張承業不甘示弱迎向李存漳目光道:「某乃監軍,自有資格說此話。」
李存漳嘆聲道:「你可知晉王計劃?萬一誤了晉王大事可不秒!」
張承業道:「某隻知晉王令我等攻邢州!其他並不知。」
李存漳對於這個監軍是無可奈何只好柔聲道:「此刻晉王大軍進駐河陽卻並不開戰,大人可知是何意?」
張承業冷冷道:「不知!」
李存漳耐心道:「晉王之所以不開戰並且令我等不可造次,都是為把梁軍大部都吸引到這邊來,為鎮遠公直下亶州贏得時機!」
張承業道:「你…你如何得知?」
李存漳此時不能直接告訴他是猜出來的,只好說:「此乃晉王臨行前特地囑咐於某!」
張承業道:「就算如此,亦不能由得梁逆如此猖獗,需與以適當教訓才是。」
李存漳知不能與此人再糾纏下去,不然吃虧的只能是自己了,遂應和道:「是也!張大人說的極是!今日我就派出騎兵予以反擊!」
「來人,傳令下去,令騎兵百人一組,出大營予梁賊以反擊,但不得歷大營五里之外!違令者斬!」
「遵令!」
隨著晉軍各地軍馬的佈置到位,梁軍也隨之率大軍與之對峙,中原大地烽煙驟起,在河北一小塊地區迅速集中了梁、晉大部精銳,大戰一觸即發…
......
「咴律律…」
李昪正帶著他的二千獠牙騎兵四處‘巡獵’,兇猛的獅子要時刻以新鮮的血液刺激才能保持野性和實力,養在籠子裡的猛虎甚至比不上一隻小貓;同樣‘獠牙’也必須讓他保持這種狀態,臥榻之側李存漳大營成了李昪練兵的最好選擇。
連綿的騎兵大隊覆蓋了整個小山坡,李昪跨馬矗立在前,風吹的披風獵獵作響;
馬六湊上前道:「將軍,李存漳那老小子老龜縮不出,咱們撈不到多大的好處啊!」
「這老小子是奉了李存勖的命令,死守不出,看來有一場大戰要打了。」
一名斥候飛馬來報:「報將軍,前面晉賊大營中突然駛出數百騎,已殺我二名兄弟。
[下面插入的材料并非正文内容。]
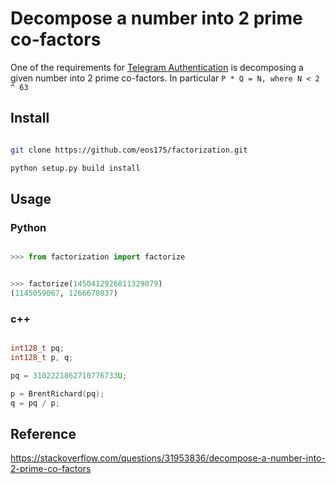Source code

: # Decompose a number into 2 prime co-factors

One of the requirements for [Telegram Authentication](https://core.telegram.org/mtproto/samples-auth_key#3-pq-17ed48941a08f981-decomposed-into-2-prime-cofactors) is decomposing a given number into 2 prime co-factors. In particular `P * Q = N, where N < 2 ^ 63`


## Install

```bash

git clone https://github.com/eos175/factorization.git

python setup.py build install

```

## Usage

### Python

```python

>>> from factorization import factorize


>>> factorize(1450412926811329079)
(1145059067, 1266670837)


```

### c++

```c++

int128_t pq;
int128_t p, q;

pq = 3102221862710776733U;

p = BrentRichard(pq);
q = pq / p;


```


## Reference

https://stackoverflow.com/questions/31953836/decompose-a-number-into-2-prime-co-factors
」
「哦!李存漳有這麼大膽?竟然敢出來,走,去會會他!」
「喲…嚯!」
一拽韁繩,拍馬賓士而去,二千騎緊身相隨,暴風般席捲而去。
這幾天李昪意識到一個問題,手下可用之人太少,史弘肇被他調去專門負責陷陣營,景延廣負責神弓營,‘獠牙’則由自己親自帶領,但自己畢竟不是衝鋒之將,急需要一個猛將來統帥‘獠牙’才好;
五代的英雄雖多,眼下卻都遠在天邊,這個問題不是一時半會能過解決的;沒有強將只好強兵了,打亂現有沿襲唐末以來的軍隊建制,做到將識兵,兵識將,這樣即使被打亂了建制軍隊依然有強悍的戰鬥力。
「咴律律…駕!」
眼前出現一隊百數騎沙陀精騎,似出未出,對李昪等大隊騎兵實為忌禪;
李昪嘴角浮現出一絲冷酷的笑容,喝道:「獵物就在眼前,給我咬上去!」
「殺!」
一道怒龍如狂沙拍浪般朝那一百隻‘螻蟻’席捲而去,陽光下的閃亮的刀鋒耀花了晉軍騎兵們眼睛。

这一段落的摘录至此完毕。